Dean Gaudet dgaudet at hotwired.com
Mon Jul 22 00:31:07 UTC 1996

In message <199607220013.TAA27391 at academ.com>, Stan Barber writes:
>> From stuff I've seen here and elsewhere I think the most important reason
>> for this is congestion at NAPs making it impossible to suck (or shove)
>> lots of bandwidth at anything but your provider's backbone.  
>In using "NAPs" above, are you just talking about the NSF NAPs or all

I'm not clear on the distinction -- but since the first location we
want to do this would be based in San Francisco, I'm referring mostly to
mae-west, the pacbell nap, and CIX.  It should be relatively inexpensive
to long-haul a few T1s further away from the California NAPs.  (and it
would be relatively expensive to move the machines... because of the
people involved in maintaining them.  Which is a pain, 'cause doing
high-availability stuff in an earthquake zone seems silly.)

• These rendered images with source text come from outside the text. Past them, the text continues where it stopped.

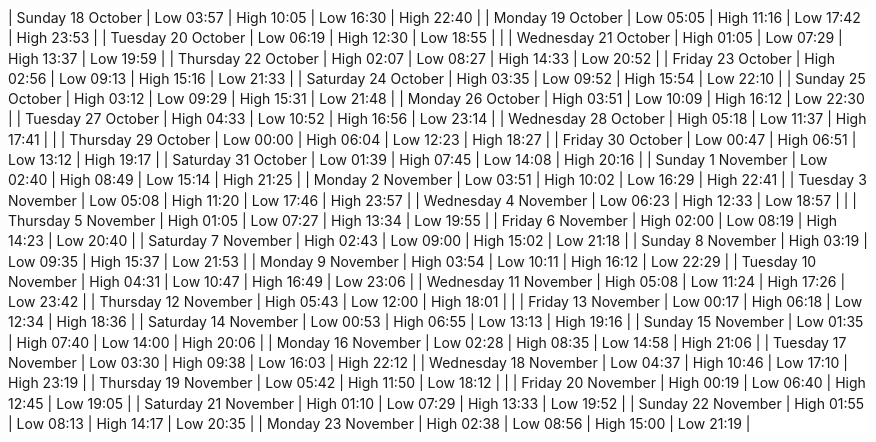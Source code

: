 | Sunday 18 October | Low 03:57 | High 10:05 | Low 16:30 | High 22:40 | 
| Monday 19 October | Low 05:05 | High 11:16 | Low 17:42 | High 23:53 | 
| Tuesday 20 October | Low 06:19 | High 12:30 | Low 18:55 |  | 
| Wednesday 21 October | High 01:05 | Low 07:29 | High 13:37 | Low 19:59 | 
| Thursday 22 October | High 02:07 | Low 08:27 | High 14:33 | Low 20:52 | 
| Friday 23 October | High 02:56 | Low 09:13 | High 15:16 | Low 21:33 | 
| Saturday 24 October | High 03:35 | Low 09:52 | High 15:54 | Low 22:10 | 
| Sunday 25 October | High 03:12 | Low 09:29 | High 15:31 | Low 21:48 | 
| Monday 26 October | High 03:51 | Low 10:09 | High 16:12 | Low 22:30 | 
| Tuesday 27 October | High 04:33 | Low 10:52 | High 16:56 | Low 23:14 | 
| Wednesday 28 October | High 05:18 | Low 11:37 | High 17:41 |  | 
| Thursday 29 October | Low 00:00 | High 06:04 | Low 12:23 | High 18:27 | 
| Friday 30 October | Low 00:47 | High 06:51 | Low 13:12 | High 19:17 | 
| Saturday 31 October | Low 01:39 | High 07:45 | Low 14:08 | High 20:16 | 
| Sunday 1 November | Low 02:40 | High 08:49 | Low 15:14 | High 21:25 | 
| Monday 2 November | Low 03:51 | High 10:02 | Low 16:29 | High 22:41 | 
| Tuesday 3 November | Low 05:08 | High 11:20 | Low 17:46 | High 23:57 | 
| Wednesday 4 November | Low 06:23 | High 12:33 | Low 18:57 |  | 
| Thursday 5 November | High 01:05 | Low 07:27 | High 13:34 | Low 19:55 | 
| Friday 6 November | High 02:00 | Low 08:19 | High 14:23 | Low 20:40 | 
| Saturday 7 November | High 02:43 | Low 09:00 | High 15:02 | Low 21:18 | 
| Sunday 8 November | High 03:19 | Low 09:35 | High 15:37 | Low 21:53 | 
| Monday 9 November | High 03:54 | Low 10:11 | High 16:12 | Low 22:29 | 
| Tuesday 10 November | High 04:31 | Low 10:47 | High 16:49 | Low 23:06 | 
| Wednesday 11 November | High 05:08 | Low 11:24 | High 17:26 | Low 23:42 | 
| Thursday 12 November | High 05:43 | Low 12:00 | High 18:01 |  | 
| Friday 13 November | Low 00:17 | High 06:18 | Low 12:34 | High 18:36 | 
| Saturday 14 November | Low 00:53 | High 06:55 | Low 13:13 | High 19:16 | 
| Sunday 15 November | Low 01:35 | High 07:40 | Low 14:00 | High 20:06 | 
| Monday 16 November | Low 02:28 | High 08:35 | Low 14:58 | High 21:06 | 
| Tuesday 17 November | Low 03:30 | High 09:38 | Low 16:03 | High 22:12 | 
| Wednesday 18 November | Low 04:37 | High 10:46 | Low 17:10 | High 23:19 | 
| Thursday 19 November | Low 05:42 | High 11:50 | Low 18:12 |  | 
| Friday 20 November | High 00:19 | Low 06:40 | High 12:45 | Low 19:05 | 
| Saturday 21 November | High 01:10 | Low 07:29 | High 13:33 | Low 19:52 | 
| Sunday 22 November | High 01:55 | Low 08:13 | High 14:17 | Low 20:35 | 
| Monday 23 November | High 02:38 | Low 08:56 | High 15:00 | Low 21:19 | 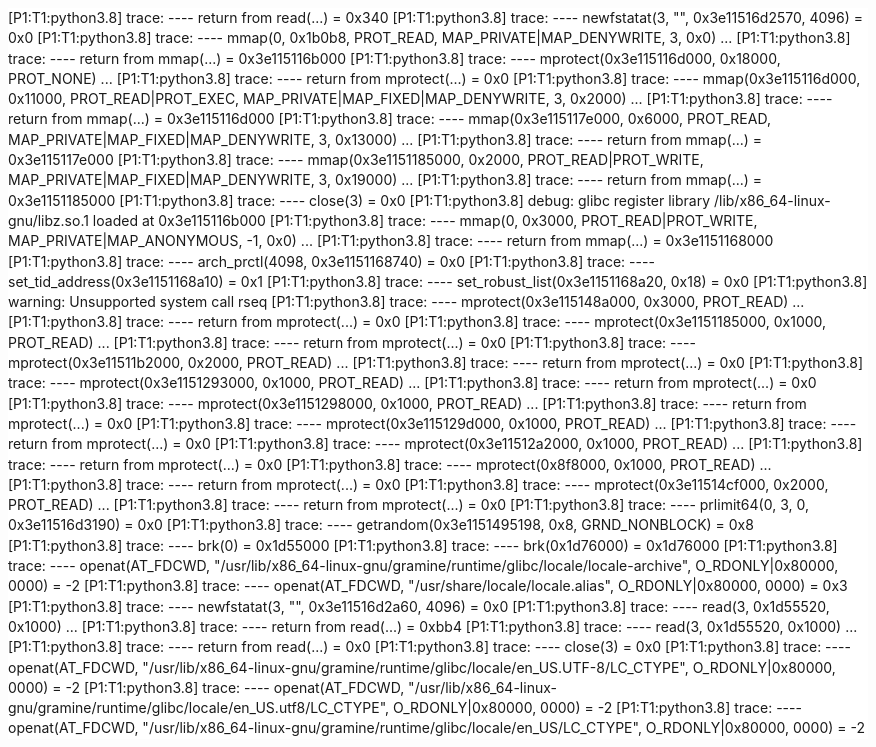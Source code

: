 [P1:T1:python3.8] trace: ---- return from read(...) = 0x340
[P1:T1:python3.8] trace: ---- newfstatat(3, "", 0x3e11516d2570, 4096) = 0x0
[P1:T1:python3.8] trace: ---- mmap(0, 0x1b0b8, PROT_READ, MAP_PRIVATE|MAP_DENYWRITE, 3, 0x0) ...
[P1:T1:python3.8] trace: ---- return from mmap(...) = 0x3e115116b000
[P1:T1:python3.8] trace: ---- mprotect(0x3e115116d000, 0x18000, PROT_NONE) ...
[P1:T1:python3.8] trace: ---- return from mprotect(...) = 0x0
[P1:T1:python3.8] trace: ---- mmap(0x3e115116d000, 0x11000, PROT_READ|PROT_EXEC, MAP_PRIVATE|MAP_FIXED|MAP_DENYWRITE, 3, 0x2000) ...
[P1:T1:python3.8] trace: ---- return from mmap(...) = 0x3e115116d000
[P1:T1:python3.8] trace: ---- mmap(0x3e115117e000, 0x6000, PROT_READ, MAP_PRIVATE|MAP_FIXED|MAP_DENYWRITE, 3, 0x13000) ...
[P1:T1:python3.8] trace: ---- return from mmap(...) = 0x3e115117e000
[P1:T1:python3.8] trace: ---- mmap(0x3e1151185000, 0x2000, PROT_READ|PROT_WRITE, MAP_PRIVATE|MAP_FIXED|MAP_DENYWRITE, 3, 0x19000) ...
[P1:T1:python3.8] trace: ---- return from mmap(...) = 0x3e1151185000
[P1:T1:python3.8] trace: ---- close(3) = 0x0
[P1:T1:python3.8] debug: glibc register library /lib/x86_64-linux-gnu/libz.so.1 loaded at 0x3e115116b000
[P1:T1:python3.8] trace: ---- mmap(0, 0x3000, PROT_READ|PROT_WRITE, MAP_PRIVATE|MAP_ANONYMOUS, -1, 0x0) ...
[P1:T1:python3.8] trace: ---- return from mmap(...) = 0x3e1151168000
[P1:T1:python3.8] trace: ---- arch_prctl(4098, 0x3e1151168740) = 0x0
[P1:T1:python3.8] trace: ---- set_tid_address(0x3e1151168a10) = 0x1
[P1:T1:python3.8] trace: ---- set_robust_list(0x3e1151168a20, 0x18) = 0x0
[P1:T1:python3.8] warning: Unsupported system call rseq
[P1:T1:python3.8] trace: ---- mprotect(0x3e115148a000, 0x3000, PROT_READ) ...
[P1:T1:python3.8] trace: ---- return from mprotect(...) = 0x0
[P1:T1:python3.8] trace: ---- mprotect(0x3e1151185000, 0x1000, PROT_READ) ...
[P1:T1:python3.8] trace: ---- return from mprotect(...) = 0x0
[P1:T1:python3.8] trace: ---- mprotect(0x3e11511b2000, 0x2000, PROT_READ) ...
[P1:T1:python3.8] trace: ---- return from mprotect(...) = 0x0
[P1:T1:python3.8] trace: ---- mprotect(0x3e1151293000, 0x1000, PROT_READ) ...
[P1:T1:python3.8] trace: ---- return from mprotect(...) = 0x0
[P1:T1:python3.8] trace: ---- mprotect(0x3e1151298000, 0x1000, PROT_READ) ...
[P1:T1:python3.8] trace: ---- return from mprotect(...) = 0x0
[P1:T1:python3.8] trace: ---- mprotect(0x3e115129d000, 0x1000, PROT_READ) ...
[P1:T1:python3.8] trace: ---- return from mprotect(...) = 0x0
[P1:T1:python3.8] trace: ---- mprotect(0x3e11512a2000, 0x1000, PROT_READ) ...
[P1:T1:python3.8] trace: ---- return from mprotect(...) = 0x0
[P1:T1:python3.8] trace: ---- mprotect(0x8f8000, 0x1000, PROT_READ) ...
[P1:T1:python3.8] trace: ---- return from mprotect(...) = 0x0
[P1:T1:python3.8] trace: ---- mprotect(0x3e11514cf000, 0x2000, PROT_READ) ...
[P1:T1:python3.8] trace: ---- return from mprotect(...) = 0x0
[P1:T1:python3.8] trace: ---- prlimit64(0, 3, 0, 0x3e11516d3190) = 0x0
[P1:T1:python3.8] trace: ---- getrandom(0x3e1151495198, 0x8, GRND_NONBLOCK) = 0x8
[P1:T1:python3.8] trace: ---- brk(0) = 0x1d55000
[P1:T1:python3.8] trace: ---- brk(0x1d76000) = 0x1d76000
[P1:T1:python3.8] trace: ---- openat(AT_FDCWD, "/usr/lib/x86_64-linux-gnu/gramine/runtime/glibc/locale/locale-archive", O_RDONLY|0x80000, 0000) = -2
[P1:T1:python3.8] trace: ---- openat(AT_FDCWD, "/usr/share/locale/locale.alias", O_RDONLY|0x80000, 0000) = 0x3
[P1:T1:python3.8] trace: ---- newfstatat(3, "", 0x3e11516d2a60, 4096) = 0x0
[P1:T1:python3.8] trace: ---- read(3, 0x1d55520, 0x1000) ...
[P1:T1:python3.8] trace: ---- return from read(...) = 0xbb4
[P1:T1:python3.8] trace: ---- read(3, 0x1d55520, 0x1000) ...
[P1:T1:python3.8] trace: ---- return from read(...) = 0x0
[P1:T1:python3.8] trace: ---- close(3) = 0x0
[P1:T1:python3.8] trace: ---- openat(AT_FDCWD, "/usr/lib/x86_64-linux-gnu/gramine/runtime/glibc/locale/en_US.UTF-8/LC_CTYPE", O_RDONLY|0x80000, 0000) = -2
[P1:T1:python3.8] trace: ---- openat(AT_FDCWD, "/usr/lib/x86_64-linux-gnu/gramine/runtime/glibc/locale/en_US.utf8/LC_CTYPE", O_RDONLY|0x80000, 0000) = -2
[P1:T1:python3.8] trace: ---- openat(AT_FDCWD, "/usr/lib/x86_64-linux-gnu/gramine/runtime/glibc/locale/en_US/LC_CTYPE", O_RDONLY|0x80000, 0000) = -2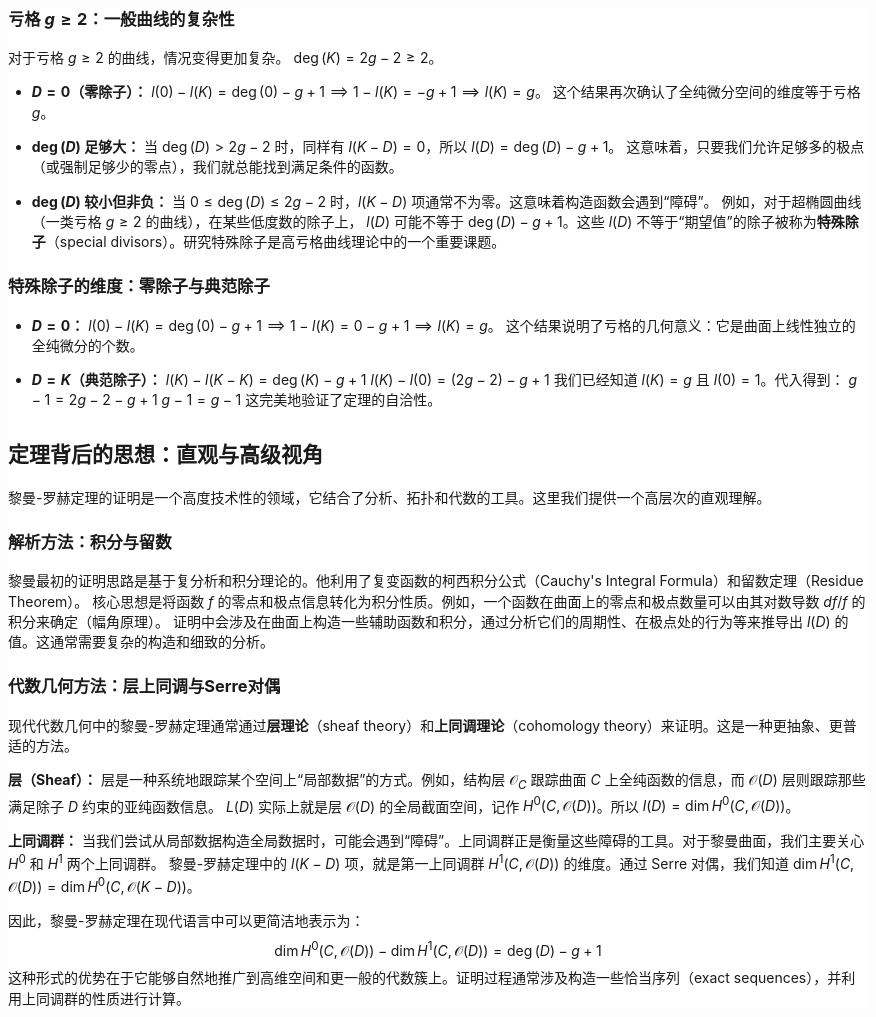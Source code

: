 ### 亏格 $g \ge 2$：一般曲线的复杂性

对于亏格 $g \ge 2$ 的曲线，情况变得更加复杂。 $\deg(K) = 2g-2 \ge 2$。

*   **$D=0$（零除子）：**
    $l(0) - l(K) = \deg(0) - g + 1 \implies 1 - l(K) = -g + 1 \implies l(K) = g$。
    这个结果再次确认了全纯微分空间的维度等于亏格 $g$。

*   **$\deg(D)$ 足够大：**
    当 $\deg(D) > 2g-2$ 时，同样有 $l(K-D) = 0$，所以 $l(D) = \deg(D) - g + 1$。
    这意味着，只要我们允许足够多的极点（或强制足够少的零点），我们就总能找到满足条件的函数。

*   **$\deg(D)$ 较小但非负：**
    当 $0 \le \deg(D) \le 2g-2$ 时，$l(K-D)$ 项通常不为零。这意味着构造函数会遇到“障碍”。
    例如，对于超椭圆曲线（一类亏格 $g \ge 2$ 的曲线），在某些低度数的除子上， $l(D)$ 可能不等于 $\deg(D) - g + 1$。这些 $l(D)$ 不等于“期望值”的除子被称为**特殊除子**（special divisors）。研究特殊除子是高亏格曲线理论中的一个重要课题。

### 特殊除子的维度：零除子与典范除子

*   **$D=0$：** $l(0) - l(K) = \deg(0) - g + 1 \implies 1 - l(K) = 0 - g + 1 \implies l(K) = g$。
    这个结果说明了亏格的几何意义：它是曲面上线性独立的全纯微分的个数。

*   **$D=K$（典范除子）：**
    $l(K) - l(K-K) = \deg(K) - g + 1$
    $l(K) - l(0) = (2g-2) - g + 1$
    我们已经知道 $l(K)=g$ 且 $l(0)=1$。代入得到：
    $g - 1 = 2g - 2 - g + 1$
    $g - 1 = g - 1$
    这完美地验证了定理的自洽性。

## 定理背后的思想：直观与高级视角

黎曼-罗赫定理的证明是一个高度技术性的领域，它结合了分析、拓扑和代数的工具。这里我们提供一个高层次的直观理解。

### 解析方法：积分与留数

黎曼最初的证明思路是基于复分析和积分理论的。他利用了复变函数的柯西积分公式（Cauchy's Integral Formula）和留数定理（Residue Theorem）。
核心思想是将函数 $f$ 的零点和极点信息转化为积分性质。例如，一个函数在曲面上的零点和极点数量可以由其对数导数 $df/f$ 的积分来确定（幅角原理）。
证明中会涉及在曲面上构造一些辅助函数和积分，通过分析它们的周期性、在极点处的行为等来推导出 $l(D)$ 的值。这通常需要复杂的构造和细致的分析。

### 代数几何方法：层上同调与Serre对偶

现代代数几何中的黎曼-罗赫定理通常通过**层理论**（sheaf theory）和**上同调理论**（cohomology theory）来证明。这是一种更抽象、更普适的方法。

**层（Sheaf）：** 层是一种系统地跟踪某个空间上“局部数据”的方式。例如，结构层 $\mathcal{O}_C$ 跟踪曲面 $C$ 上全纯函数的信息，而 $\mathcal{O}(D)$ 层则跟踪那些满足除子 $D$ 约束的亚纯函数信息。
$L(D)$ 实际上就是层 $\mathcal{O}(D)$ 的全局截面空间，记作 $H^0(C, \mathcal{O}(D))$。所以 $l(D) = \dim H^0(C, \mathcal{O}(D))$。

**上同调群：** 当我们尝试从局部数据构造全局数据时，可能会遇到“障碍”。上同调群正是衡量这些障碍的工具。对于黎曼曲面，我们主要关心 $H^0$ 和 $H^1$ 两个上同调群。
黎曼-罗赫定理中的 $l(K-D)$ 项，就是第一上同调群 $H^1(C, \mathcal{O}(D))$ 的维度。通过 Serre 对偶，我们知道 $\dim H^1(C, \mathcal{O}(D)) = \dim H^0(C, \mathcal{O}(K-D))$。

因此，黎曼-罗赫定理在现代语言中可以更简洁地表示为：
$$
\dim H^0(C, \mathcal{O}(D)) - \dim H^1(C, \mathcal{O}(D)) = \deg(D) - g + 1
$$
这种形式的优势在于它能够自然地推广到高维空间和更一般的代数簇上。证明过程通常涉及构造一些恰当序列（exact sequences），并利用上同调群的性质进行计算。
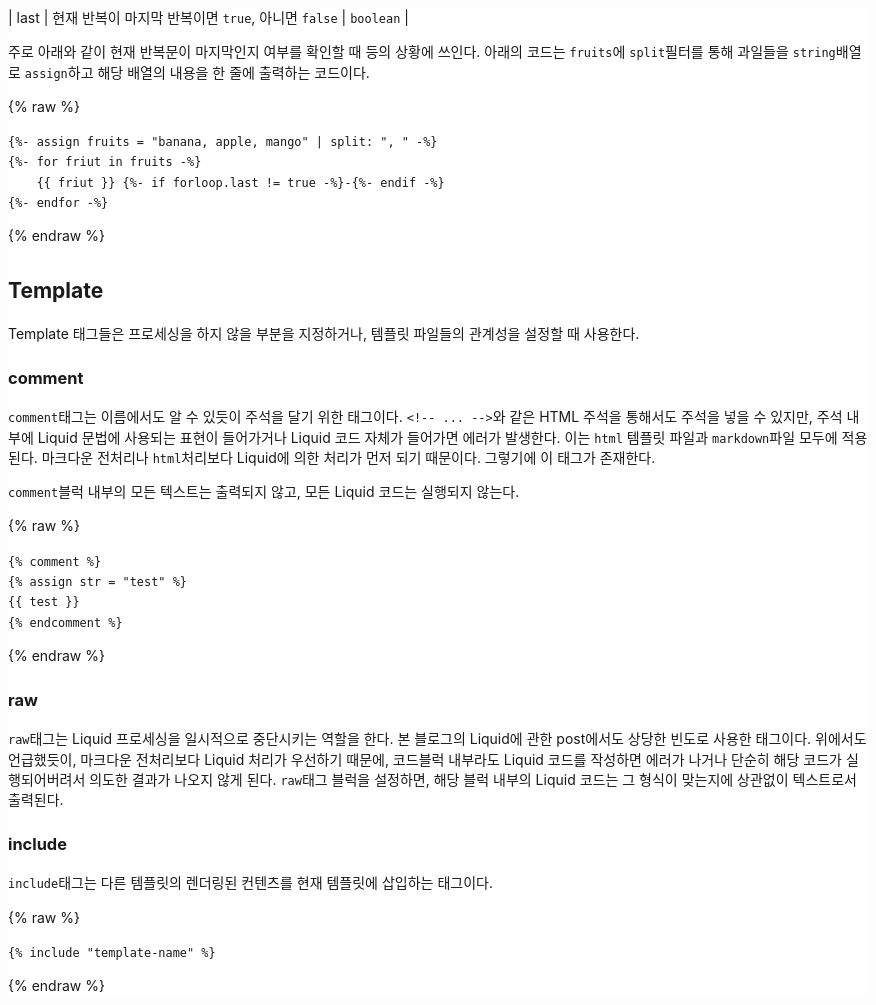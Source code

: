 | last | 현재 반복이 마지막 반복이면 `true`, 아니면 `false` | `boolean` |

주로 아래와 같이 현재 반복문이 마지막인지 여부를 확인할 때 등의 상황에 쓰인다.
아래의 코드는 `fruits`에 `split`필터를 통해 과일들을 `string`배열로 `assign`하고 
해당 배열의 내용을 한 줄에 출력하는 코드이다.


{% raw %}
```liquid
{%- assign fruits = "banana, apple, mango" | split: ", " -%}
{%- for friut in fruits -%}
	{{ friut }} {%- if forloop.last != true -%}-{%- endif -%}
{%- endfor -%}
```
{% endraw %}

## Template

Template 태그들은 프로세싱을 하지 않을 부분을 지정하거나, 템플릿 파일들의 관계성을 설정할 때 사용한다.

### comment

`comment`태그는 이름에서도 알 수 있듯이 주석을 달기 위한 태그이다. 
`<!-- ... -->`와 같은 HTML 주석을 통해서도 주석을 넣을 수 있지만, 
주석 내부에 Liquid 문법에 사용되는 표현이 들어가거나 Liquid 코드 자체가 들어가면 
에러가 발생한다. 이는 `html` 템플릿 파일과 `markdown`파일 모두에 적용된다. 마크다운 전처리나 `html`처리보다 
Liquid에 의한 처리가 먼저 되기 때문이다. 그렇기에 이 태그가 존재한다.

`comment`블럭 내부의 모든 텍스트는 출력되지 않고, 모든 Liquid 코드는 실행되지 않는다.

{% raw %}
```liquid
{% comment %}
{% assign str = "test" %}
{{ test }} 
{% endcomment %}
```
{% endraw %} 

### raw

`raw`태그는 Liquid 프로세싱을 일시적으로 중단시키는 역할을 한다. 
본 블로그의 Liquid에 관한 post에서도 상당한 빈도로 사용한 태그이다. 
위에서도 언급했듯이, 마크다운 전처리보다 Liquid 처리가 우선하기 때문에, 코드블럭 내부라도
Liquid 코드를 작성하면 에러가 나거나 단순히 해당 코드가 실행되어버려서 의도한 결과가 나오지 않게 된다.
`raw`태그 블럭을 설정하면, 해당 블럭 내부의 Liquid 코드는 그 형식이 맞는지에 상관없이 텍스트로서 출력된다.


### include

`include`태그는 다른 템플릿의 렌더링된 컨텐츠를 현재 템플릿에 삽입하는 태그이다. 

{% raw %}
```liquid
{% include "template-name" %}
```
{% endraw %}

>Generally for each connection to each provider, you would have to set up

Yeah, definately.  But most backbones seem to have "customer routes" as
an option, and if I trust them enough to get those routes correct then
I will hopefully not have to bother with extreme amounts of filtering.
It's pretty easy to enforce "no transit" at the packet filtering level
-- only packets destined for my nets will be allowed in.  Is there some
other aspect of filtering I'm forgetting about?  We have a dedicated
and backup network engineer at any rate.  The border router would be a
cisco 7200 or 7500 series with 128Mb.